■ **Exercise requirements**: Scan the listing beneath this sentence. Report each line with the word "stage".
►
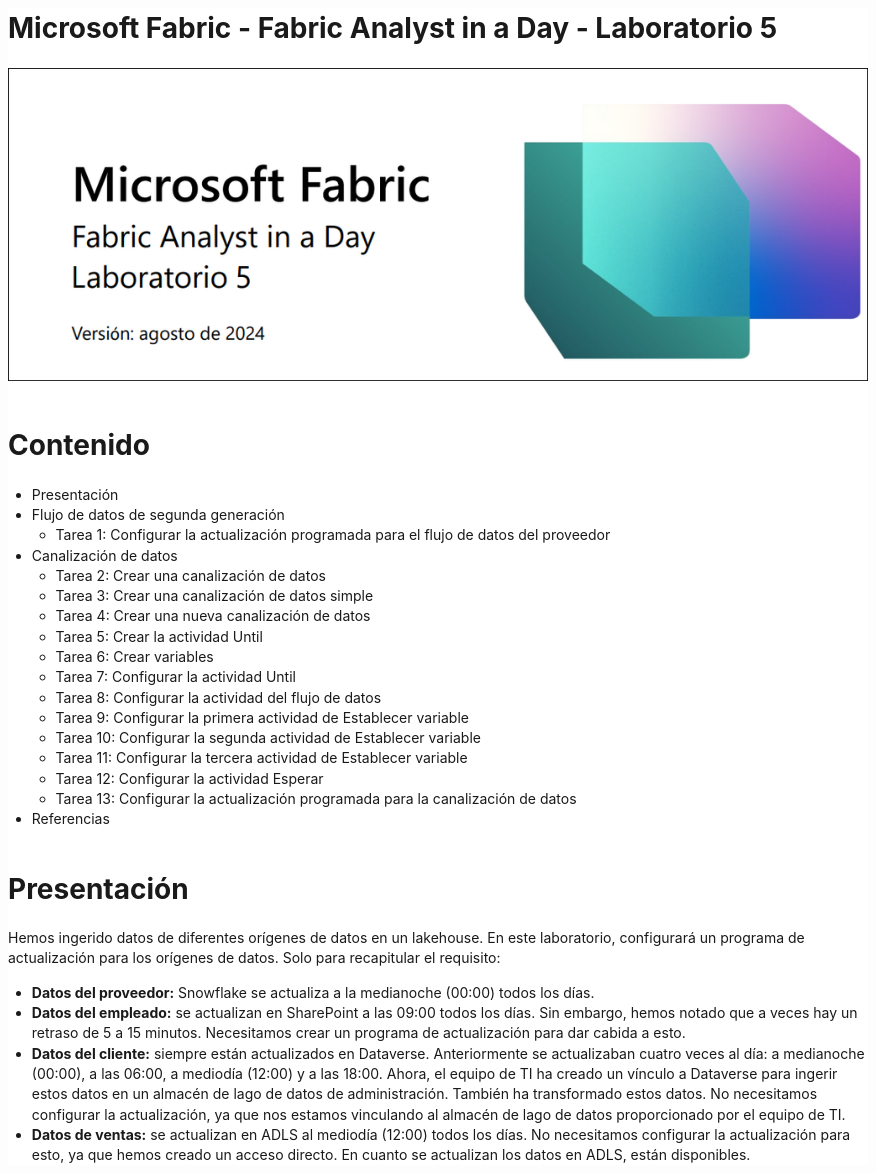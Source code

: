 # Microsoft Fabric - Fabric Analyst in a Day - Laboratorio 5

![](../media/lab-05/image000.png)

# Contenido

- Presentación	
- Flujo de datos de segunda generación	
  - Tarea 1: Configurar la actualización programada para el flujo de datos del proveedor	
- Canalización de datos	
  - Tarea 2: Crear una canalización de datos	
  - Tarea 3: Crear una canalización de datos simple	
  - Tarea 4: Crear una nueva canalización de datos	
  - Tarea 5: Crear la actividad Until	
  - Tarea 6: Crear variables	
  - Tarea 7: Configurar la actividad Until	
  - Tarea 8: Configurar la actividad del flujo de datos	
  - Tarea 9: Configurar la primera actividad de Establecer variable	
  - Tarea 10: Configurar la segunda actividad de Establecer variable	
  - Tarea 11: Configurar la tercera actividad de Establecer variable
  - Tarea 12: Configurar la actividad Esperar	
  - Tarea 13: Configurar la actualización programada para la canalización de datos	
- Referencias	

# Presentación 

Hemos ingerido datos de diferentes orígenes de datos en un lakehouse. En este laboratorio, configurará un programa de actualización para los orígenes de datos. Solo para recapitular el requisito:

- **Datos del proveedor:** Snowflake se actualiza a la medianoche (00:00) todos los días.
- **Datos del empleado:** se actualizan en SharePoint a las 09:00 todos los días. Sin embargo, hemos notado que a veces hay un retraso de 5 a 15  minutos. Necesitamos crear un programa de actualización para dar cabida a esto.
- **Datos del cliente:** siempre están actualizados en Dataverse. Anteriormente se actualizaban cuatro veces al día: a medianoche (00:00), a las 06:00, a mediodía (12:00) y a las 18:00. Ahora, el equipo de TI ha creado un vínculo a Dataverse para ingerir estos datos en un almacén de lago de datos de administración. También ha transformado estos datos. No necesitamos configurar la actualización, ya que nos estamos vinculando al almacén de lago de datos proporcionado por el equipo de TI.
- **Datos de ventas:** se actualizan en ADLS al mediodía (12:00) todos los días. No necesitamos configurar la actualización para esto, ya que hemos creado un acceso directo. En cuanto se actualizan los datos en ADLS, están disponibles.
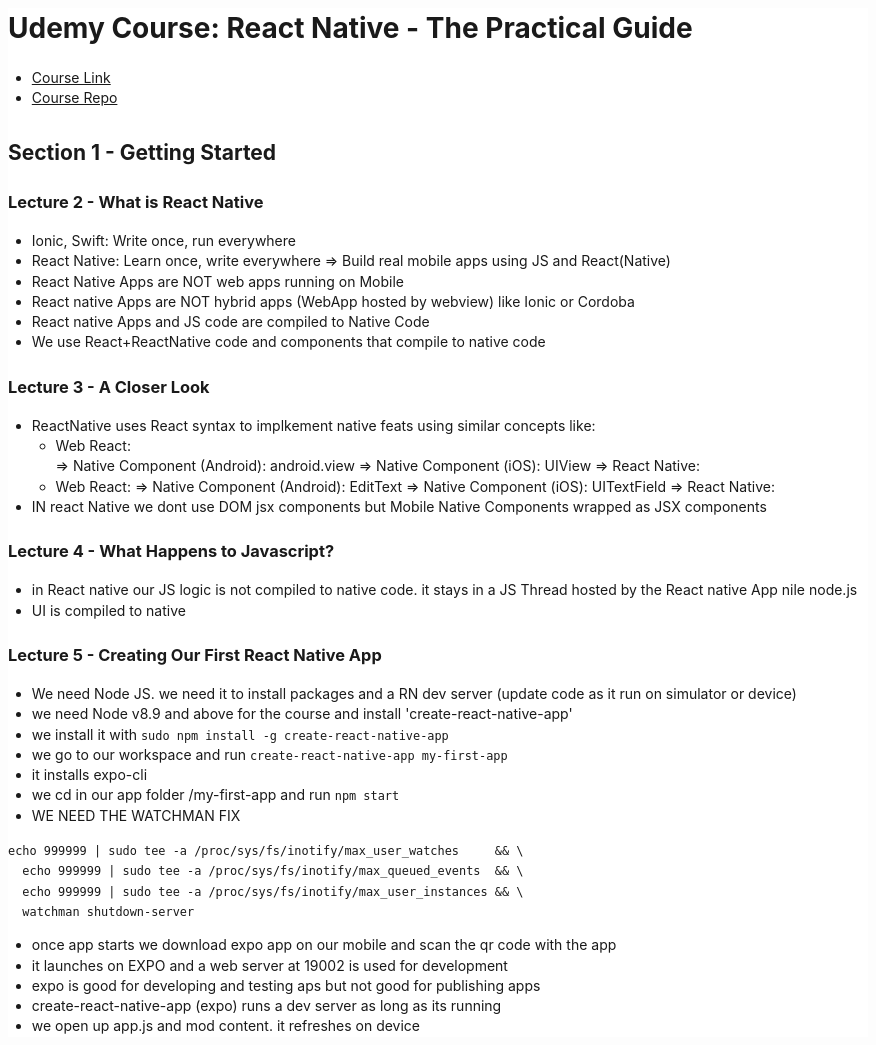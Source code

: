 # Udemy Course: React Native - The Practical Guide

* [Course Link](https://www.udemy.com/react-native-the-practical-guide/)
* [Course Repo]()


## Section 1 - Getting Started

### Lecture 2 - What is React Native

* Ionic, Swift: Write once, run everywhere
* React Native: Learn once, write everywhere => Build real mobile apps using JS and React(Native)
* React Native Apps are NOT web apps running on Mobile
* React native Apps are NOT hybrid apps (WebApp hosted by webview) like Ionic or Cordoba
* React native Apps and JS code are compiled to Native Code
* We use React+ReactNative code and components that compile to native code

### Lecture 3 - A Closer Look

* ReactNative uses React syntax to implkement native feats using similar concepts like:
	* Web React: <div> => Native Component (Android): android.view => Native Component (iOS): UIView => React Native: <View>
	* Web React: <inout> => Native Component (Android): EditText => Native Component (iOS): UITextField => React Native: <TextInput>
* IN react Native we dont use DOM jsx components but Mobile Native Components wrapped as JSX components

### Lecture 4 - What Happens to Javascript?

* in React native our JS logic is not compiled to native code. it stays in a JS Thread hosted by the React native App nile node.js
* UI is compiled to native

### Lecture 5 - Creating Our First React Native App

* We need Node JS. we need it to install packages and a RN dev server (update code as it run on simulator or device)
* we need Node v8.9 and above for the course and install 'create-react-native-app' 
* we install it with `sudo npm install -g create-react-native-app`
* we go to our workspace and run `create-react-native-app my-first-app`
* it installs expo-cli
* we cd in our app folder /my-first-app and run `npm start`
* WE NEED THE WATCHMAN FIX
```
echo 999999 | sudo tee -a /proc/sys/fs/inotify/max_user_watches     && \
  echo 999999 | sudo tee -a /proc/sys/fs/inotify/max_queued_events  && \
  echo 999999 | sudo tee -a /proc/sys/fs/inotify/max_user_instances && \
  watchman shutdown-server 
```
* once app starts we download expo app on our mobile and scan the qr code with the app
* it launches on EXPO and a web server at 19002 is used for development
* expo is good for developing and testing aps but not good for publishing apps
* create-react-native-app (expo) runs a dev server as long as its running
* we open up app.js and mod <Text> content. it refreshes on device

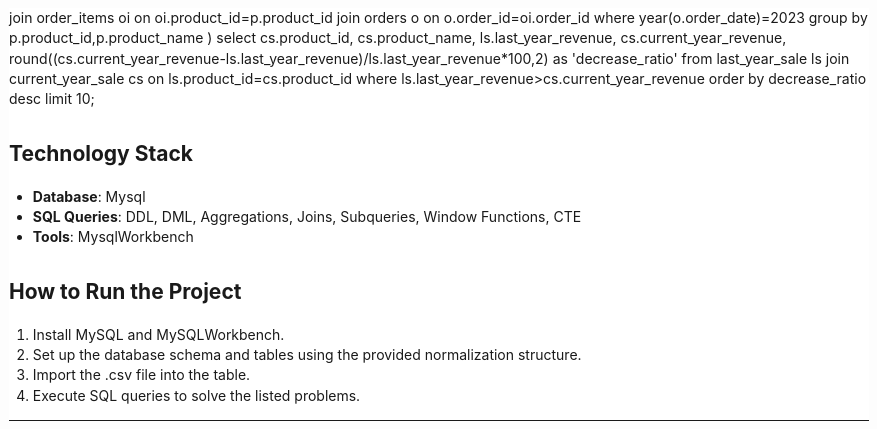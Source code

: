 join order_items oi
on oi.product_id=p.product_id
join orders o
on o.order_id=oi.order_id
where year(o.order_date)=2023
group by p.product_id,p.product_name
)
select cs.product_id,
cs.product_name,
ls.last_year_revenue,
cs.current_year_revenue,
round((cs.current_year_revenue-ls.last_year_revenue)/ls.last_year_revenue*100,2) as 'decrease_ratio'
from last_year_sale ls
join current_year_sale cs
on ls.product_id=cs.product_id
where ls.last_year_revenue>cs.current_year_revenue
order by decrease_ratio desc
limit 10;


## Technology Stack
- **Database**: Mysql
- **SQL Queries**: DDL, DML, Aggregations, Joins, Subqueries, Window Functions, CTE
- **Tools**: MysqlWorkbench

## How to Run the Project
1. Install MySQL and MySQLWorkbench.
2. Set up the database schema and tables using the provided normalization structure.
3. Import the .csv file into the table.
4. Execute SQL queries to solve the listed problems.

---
◄
►
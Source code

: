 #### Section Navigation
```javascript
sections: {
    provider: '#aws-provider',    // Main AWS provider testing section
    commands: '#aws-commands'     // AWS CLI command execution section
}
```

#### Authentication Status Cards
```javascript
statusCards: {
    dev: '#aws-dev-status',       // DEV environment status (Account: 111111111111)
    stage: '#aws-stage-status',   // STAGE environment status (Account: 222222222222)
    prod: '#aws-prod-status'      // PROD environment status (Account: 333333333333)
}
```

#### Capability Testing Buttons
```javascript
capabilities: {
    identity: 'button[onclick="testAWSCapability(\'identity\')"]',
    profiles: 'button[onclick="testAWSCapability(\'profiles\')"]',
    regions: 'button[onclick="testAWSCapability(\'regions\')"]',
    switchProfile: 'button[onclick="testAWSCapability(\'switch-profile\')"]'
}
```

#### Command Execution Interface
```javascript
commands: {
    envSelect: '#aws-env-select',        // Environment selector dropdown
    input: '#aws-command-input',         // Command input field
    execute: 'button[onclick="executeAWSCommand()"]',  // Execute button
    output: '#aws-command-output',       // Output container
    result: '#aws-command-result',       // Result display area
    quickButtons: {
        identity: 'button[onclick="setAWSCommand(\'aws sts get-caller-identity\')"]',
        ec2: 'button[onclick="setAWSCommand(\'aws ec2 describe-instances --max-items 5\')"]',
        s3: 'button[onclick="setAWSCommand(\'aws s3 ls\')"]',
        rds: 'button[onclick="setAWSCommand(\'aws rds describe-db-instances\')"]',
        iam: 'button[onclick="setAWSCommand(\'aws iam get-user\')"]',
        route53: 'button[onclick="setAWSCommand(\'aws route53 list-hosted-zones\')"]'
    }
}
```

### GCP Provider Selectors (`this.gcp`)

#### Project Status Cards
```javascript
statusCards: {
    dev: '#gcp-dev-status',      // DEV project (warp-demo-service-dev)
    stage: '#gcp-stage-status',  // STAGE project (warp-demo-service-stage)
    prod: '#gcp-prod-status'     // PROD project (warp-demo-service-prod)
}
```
◄
■ **Exercise output**:
    stage: '#aws-stage-status',   // STAGE environment status (Account: 222222222222)
    stage: '#gcp-stage-status',  // STAGE project (warp-demo-service-stage)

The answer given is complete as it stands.